Provide only the number of lines in the data below that contain the string "Kentucky".

Excerpts from a dataset:

____________________

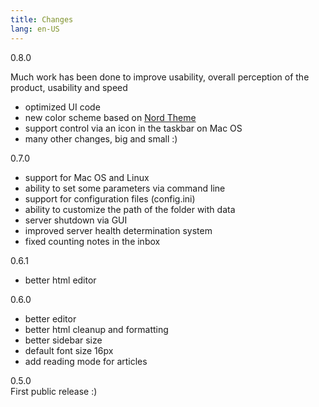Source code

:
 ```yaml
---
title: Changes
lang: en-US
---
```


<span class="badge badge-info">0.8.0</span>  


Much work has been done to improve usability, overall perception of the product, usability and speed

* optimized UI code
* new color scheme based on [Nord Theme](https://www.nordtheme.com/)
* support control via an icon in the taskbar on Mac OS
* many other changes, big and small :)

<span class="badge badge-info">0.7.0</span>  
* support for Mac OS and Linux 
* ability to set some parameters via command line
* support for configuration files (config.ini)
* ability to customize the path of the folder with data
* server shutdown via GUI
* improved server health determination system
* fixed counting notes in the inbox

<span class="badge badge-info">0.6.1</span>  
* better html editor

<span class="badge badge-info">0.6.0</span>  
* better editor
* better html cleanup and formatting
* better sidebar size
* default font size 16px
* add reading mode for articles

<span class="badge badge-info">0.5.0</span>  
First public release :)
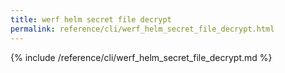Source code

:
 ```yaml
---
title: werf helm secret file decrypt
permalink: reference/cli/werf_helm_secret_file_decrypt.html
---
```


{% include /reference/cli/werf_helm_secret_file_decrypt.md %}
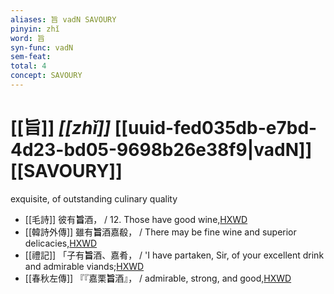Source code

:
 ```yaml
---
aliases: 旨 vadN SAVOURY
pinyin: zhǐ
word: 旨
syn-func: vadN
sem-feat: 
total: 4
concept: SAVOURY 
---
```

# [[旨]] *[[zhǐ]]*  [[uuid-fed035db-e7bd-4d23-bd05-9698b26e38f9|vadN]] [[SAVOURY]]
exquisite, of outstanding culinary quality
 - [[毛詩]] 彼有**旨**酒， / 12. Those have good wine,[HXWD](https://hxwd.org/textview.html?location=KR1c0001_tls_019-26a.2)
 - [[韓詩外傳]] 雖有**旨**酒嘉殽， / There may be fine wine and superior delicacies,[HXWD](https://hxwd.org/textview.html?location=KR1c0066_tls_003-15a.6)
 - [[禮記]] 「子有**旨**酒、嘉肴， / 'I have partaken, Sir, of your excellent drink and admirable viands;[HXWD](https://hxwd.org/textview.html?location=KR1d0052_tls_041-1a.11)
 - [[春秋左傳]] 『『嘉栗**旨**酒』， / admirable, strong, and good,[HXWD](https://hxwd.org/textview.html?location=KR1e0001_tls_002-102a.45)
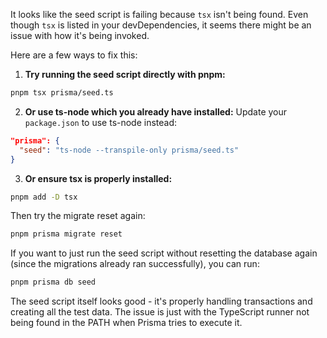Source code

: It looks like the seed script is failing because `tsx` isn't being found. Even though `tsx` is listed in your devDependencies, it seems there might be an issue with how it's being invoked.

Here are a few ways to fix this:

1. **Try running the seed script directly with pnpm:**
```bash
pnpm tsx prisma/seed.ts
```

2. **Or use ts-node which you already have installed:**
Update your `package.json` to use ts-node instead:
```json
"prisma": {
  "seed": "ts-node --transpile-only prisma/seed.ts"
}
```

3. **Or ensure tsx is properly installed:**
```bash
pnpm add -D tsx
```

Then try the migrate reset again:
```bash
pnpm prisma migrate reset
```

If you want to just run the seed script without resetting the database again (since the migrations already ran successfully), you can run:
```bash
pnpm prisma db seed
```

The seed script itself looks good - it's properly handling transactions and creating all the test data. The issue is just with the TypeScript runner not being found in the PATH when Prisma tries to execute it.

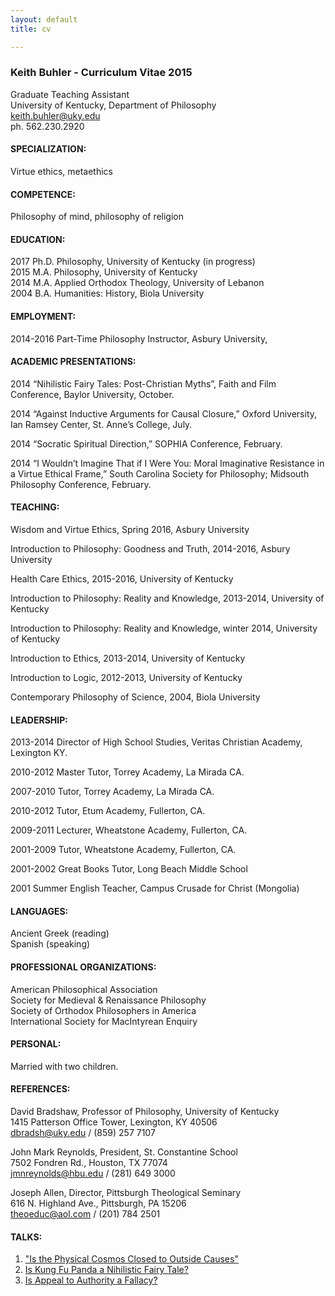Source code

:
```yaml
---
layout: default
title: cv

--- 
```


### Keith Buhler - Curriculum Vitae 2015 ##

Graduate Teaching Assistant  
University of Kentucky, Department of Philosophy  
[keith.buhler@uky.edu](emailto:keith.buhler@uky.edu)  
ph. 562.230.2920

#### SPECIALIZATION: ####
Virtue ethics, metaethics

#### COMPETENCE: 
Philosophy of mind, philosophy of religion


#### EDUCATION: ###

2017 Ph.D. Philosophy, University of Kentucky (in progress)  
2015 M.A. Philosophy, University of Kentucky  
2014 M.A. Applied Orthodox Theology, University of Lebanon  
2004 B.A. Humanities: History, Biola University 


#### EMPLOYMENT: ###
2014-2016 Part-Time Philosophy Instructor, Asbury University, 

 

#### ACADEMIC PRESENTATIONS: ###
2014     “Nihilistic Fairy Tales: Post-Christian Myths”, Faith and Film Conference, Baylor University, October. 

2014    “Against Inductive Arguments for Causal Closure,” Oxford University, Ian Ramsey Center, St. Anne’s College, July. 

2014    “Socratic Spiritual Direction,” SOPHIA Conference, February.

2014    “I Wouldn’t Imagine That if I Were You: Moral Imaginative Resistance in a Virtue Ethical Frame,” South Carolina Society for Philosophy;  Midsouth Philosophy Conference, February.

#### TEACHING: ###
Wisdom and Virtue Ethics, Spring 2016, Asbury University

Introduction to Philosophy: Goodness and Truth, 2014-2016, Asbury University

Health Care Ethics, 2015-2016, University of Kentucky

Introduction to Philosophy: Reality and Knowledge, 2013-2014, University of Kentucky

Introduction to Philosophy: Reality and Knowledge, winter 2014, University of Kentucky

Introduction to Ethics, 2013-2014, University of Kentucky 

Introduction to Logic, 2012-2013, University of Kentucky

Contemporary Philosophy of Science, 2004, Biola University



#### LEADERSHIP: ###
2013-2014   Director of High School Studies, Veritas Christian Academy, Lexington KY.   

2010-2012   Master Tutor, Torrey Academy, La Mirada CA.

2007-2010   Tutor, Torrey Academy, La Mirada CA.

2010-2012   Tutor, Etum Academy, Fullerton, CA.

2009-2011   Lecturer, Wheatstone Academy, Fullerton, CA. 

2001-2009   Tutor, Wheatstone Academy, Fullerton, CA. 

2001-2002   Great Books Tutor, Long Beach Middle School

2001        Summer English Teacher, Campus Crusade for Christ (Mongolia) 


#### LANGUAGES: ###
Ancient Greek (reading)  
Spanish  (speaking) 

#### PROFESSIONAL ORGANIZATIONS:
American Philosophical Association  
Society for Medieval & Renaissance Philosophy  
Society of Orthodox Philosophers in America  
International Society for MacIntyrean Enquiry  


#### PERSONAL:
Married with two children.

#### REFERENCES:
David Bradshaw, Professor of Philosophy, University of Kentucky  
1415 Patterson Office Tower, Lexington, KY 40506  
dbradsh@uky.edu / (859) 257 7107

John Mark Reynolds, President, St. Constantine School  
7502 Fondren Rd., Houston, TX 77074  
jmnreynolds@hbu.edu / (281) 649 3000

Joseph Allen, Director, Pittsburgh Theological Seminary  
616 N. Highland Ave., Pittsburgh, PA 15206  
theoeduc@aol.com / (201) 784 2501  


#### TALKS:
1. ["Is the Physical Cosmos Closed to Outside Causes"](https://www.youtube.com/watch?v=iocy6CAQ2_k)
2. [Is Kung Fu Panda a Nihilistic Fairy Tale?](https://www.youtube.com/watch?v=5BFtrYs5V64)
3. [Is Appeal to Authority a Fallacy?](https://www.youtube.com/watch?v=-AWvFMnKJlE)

____________________

--- TASK SOLUTION ---
9